En medio de sus acostumbrados shows estandoperos y bajo los aplausos y sonrisas fingidamente cómplices de sus funcionarios; el mandatario michoacano, Silvano Aureoles Conejo, anunció que los habitantes de esta entidad debíamos irnos a acostumbrando a su presencia porque lo íbamos a tener que aguantar algunos años más, ello derivado de que, dijo, buscará la reelección para un segundo período al frente de la administración estatal.

Es sabido que el estatus actual de la legislación impide que un mandatario michoacano pueda buscar sostenerse en su encargo por un segundo período consecutivo. Esta situación que seguramente es también conocida por Silvano Aureoles -quien, valga decir, ha sido senador de la república y diputado federal-, no puede ser vista como un simple desliz o un error llano de su discurso. Detrás de él seguramente hay varios mensajes y he aquí algunas hipótesis de lo que el recipiendario del solio de Ocampo quiso decir.

Hipótesis 1

Aureoles pretende modificar la legislación estatal para permitir su reelección. Esto supondría una serie de escollos que tendría que librar esta tentativa la cual muy probablemente tendría que pasar por la modificación también del marco jurídico federal que regula los periodos de los mandatarios de las entidades y la posibilidad de su reelección. Aunado a lo anterior, de conseguir esta reforma, no podría aplicar para él de manera retroactiva ya que fue electo con un marco jurídico que impide su reelección.

Aureoles, hombre avezado del trabajo legislativo, operador de las reformas mas trascendentales de este sexenio en el congreso de la Unión y conocedor de la legislación, rodeado de asesores; seguramente conoce esta ruta y sus dificultades y sabe que la principal de ellas es que pueda conseguir una mayoría contundente en el congreso del estado que le permita que transite una iniciativa de esta naturaleza; sin embargo, una vez logrado esto, habría que librar las barreras descritas anteriormente.

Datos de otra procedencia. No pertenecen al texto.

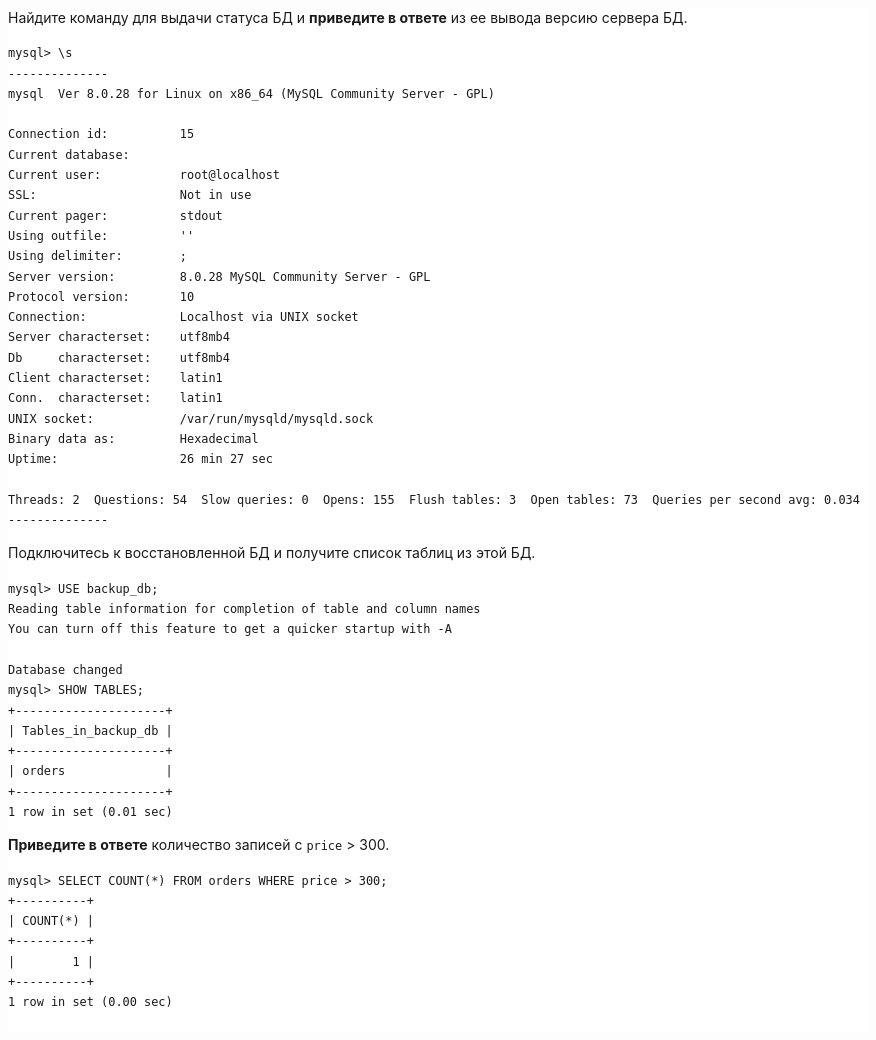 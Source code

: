 Найдите команду для выдачи статуса БД и **приведите в ответе** из ее вывода версию сервера БД.

```
mysql> \s
--------------
mysql  Ver 8.0.28 for Linux on x86_64 (MySQL Community Server - GPL)

Connection id:          15
Current database:
Current user:           root@localhost
SSL:                    Not in use
Current pager:          stdout
Using outfile:          ''
Using delimiter:        ;
Server version:         8.0.28 MySQL Community Server - GPL
Protocol version:       10
Connection:             Localhost via UNIX socket
Server characterset:    utf8mb4
Db     characterset:    utf8mb4
Client characterset:    latin1
Conn.  characterset:    latin1
UNIX socket:            /var/run/mysqld/mysqld.sock
Binary data as:         Hexadecimal
Uptime:                 26 min 27 sec

Threads: 2  Questions: 54  Slow queries: 0  Opens: 155  Flush tables: 3  Open tables: 73  Queries per second avg: 0.034
--------------
```

Подключитесь к восстановленной БД и получите список таблиц из этой БД.

```
mysql> USE backup_db;
Reading table information for completion of table and column names
You can turn off this feature to get a quicker startup with -A

Database changed
mysql> SHOW TABLES;
+---------------------+
| Tables_in_backup_db |
+---------------------+
| orders              |
+---------------------+
1 row in set (0.01 sec)
```

**Приведите в ответе** количество записей с `price` > 300.

```
mysql> SELECT COUNT(*) FROM orders WHERE price > 300;
+----------+
| COUNT(*) |
+----------+
|        1 |
+----------+
1 row in set (0.00 sec)


```
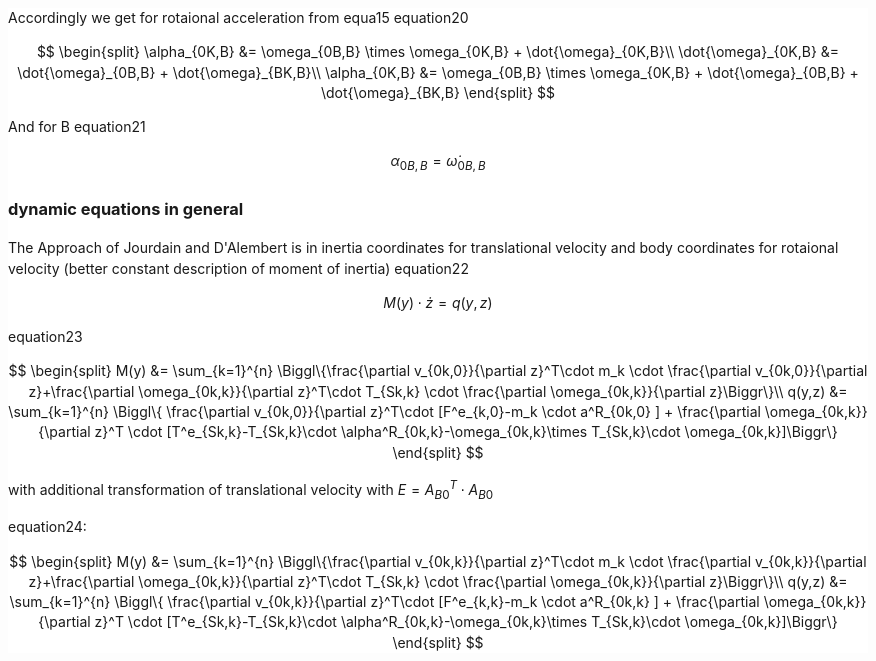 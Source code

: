 Accordingly we get for rotaional acceleration from equa15
equation20

$$
\begin{split}
    \alpha_{0K,B} &= \omega_{0B,B} \times \omega_{0K,B} +  \dot{\omega}_{0K,B}\\
    \dot{\omega}_{0K,B} &= \dot{\omega}_{0B,B} + \dot{\omega}_{BK,B}\\
    \alpha_{0K,B} &= \omega_{0B,B} \times \omega_{0K,B} + \dot{\omega}_{0B,B} + \dot{\omega}_{BK,B}
\end{split}
$$

And for B 
equation21

$$
\alpha_{0B,B} = \dot{\omega}_{0B,B}
$$

### dynamic equations in general

The Approach of Jourdain and D'Alembert is in inertia coordinates for
translational velocity and body coordinates for rotaional velocity
(better constant description of moment of inertia)
equation22

$$
M(y)\cdot \dot{z} = q(y,z)
$$

equation23

$$
\begin{split}
 M(y) &= \sum_{k=1}^{n} \Biggl\{\frac{\partial v_{0k,0}}{\partial z}^T\cdot m_k \cdot \frac{\partial v_{0k,0}}{\partial z}+\frac{\partial \omega_{0k,k}}{\partial z}^T\cdot T_{Sk,k} \cdot \frac{\partial \omega_{0k,k}}{\partial z}\Biggr\}\\
 q(y,z) &= \sum_{k=1}^{n} \Biggl\{ \frac{\partial v_{0k,0}}{\partial z}^T\cdot [F^e_{k,0}-m_k \cdot a^R_{0k,0} ] + \frac{\partial \omega_{0k,k}}{\partial z}^T \cdot [T^e_{Sk,k}-T_{Sk,k}\cdot \alpha^R_{0k,k}-\omega_{0k,k}\times T_{Sk,k}\cdot \omega_{0k,k}]\Biggr\}
\end{split}
$$

with additional transformation of translational velocity with
$E=A^T_{B0}\cdot A_{B0}$

equation24:

$$
\begin{split}
M(y) &= \sum_{k=1}^{n} \Biggl\{\frac{\partial v_{0k,k}}{\partial z}^T\cdot m_k \cdot \frac{\partial v_{0k,k}}{\partial z}+\frac{\partial \omega_{0k,k}}{\partial z}^T\cdot T_{Sk,k} \cdot \frac{\partial \omega_{0k,k}}{\partial z}\Biggr\}\\
q(y,z) &= \sum_{k=1}^{n} \Biggl\{ \frac{\partial v_{0k,k}}{\partial z}^T\cdot [F^e_{k,k}-m_k \cdot a^R_{0k,k} ] + \frac{\partial \omega_{0k,k}}{\partial z}^T \cdot [T^e_{Sk,k}-T_{Sk,k}\cdot \alpha^R_{0k,k}-\omega_{0k,k}\times T_{Sk,k}\cdot \omega_{0k,k}]\Biggr\}
\end{split}
$$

Pero detrás de esta hipótesis se encuentra un impulso primigenio de Aureoles, una tentación sempiterna de cualquier mandatario, la cual se agudiza en un gobernante que, como Silvano, tiene una proclividad excesiva al protagonismo: el control de su contrapeso, el legislativo. Entonces la primera hipótesis del mensaje entre líneas que ha enviado el gobernador de la entidad es la de su intentona por hacerse de la mayoría en el congreso local, a costa de lo que sea. Una mayoría dócil, a modo, que le permitiría incluso proponer una reforma que le permita la reelección.

Hipótesis 2

Silvano Aureoles pretende ejercer el poder a trasmano por conducto de su hermano, Antonio García Conejo. Es sabido que Aureoles operó la candidatura de su congénere al Senado de la República por el PRD, que para ello fingió una utópica aspiración presidencial y que sometió a sus adversarios internos en el sol azteca, aun cuando esto implicó echar a muchos militantes de este partido. Esto es entendible puesto que el Senado es un semillero natural y una palestra inmejorable para la renovación en el Ejecutivo Estatal que tendrá lugar en el 2021.

Pero los alcances de la pretensa imposición de García Conejo como gobernador de Michoacán pasan en una primera aduana por la sobrevivencia del PRD, partido en el que milita. Y es que después de la elección del 1 de julio las posibilidades de este instituto político se antojan reducidísimas. Sin embargo, podría aducirse que la alianza del PRD con Acción Nacional podría sobrevivir mas allá del 2018 y dar oxigeno a las aspiraciones de los Conejo, pero después del espaldarazo de Aureoles a José Antonio Meade, los bonos del michoacano entre las altas esferas del PAN están mermados.

Cualquiera de las hipótesis que cobre veracidad, en cualquier terreno, incluso en el del chasco; el aviso de la reelección de Silvano parece una demostración de que el gobernador tiene una agenda muy distante de las prioridades de una entidad que sigue en serias dificultades en términos de la seguridad de sus ciudadanos.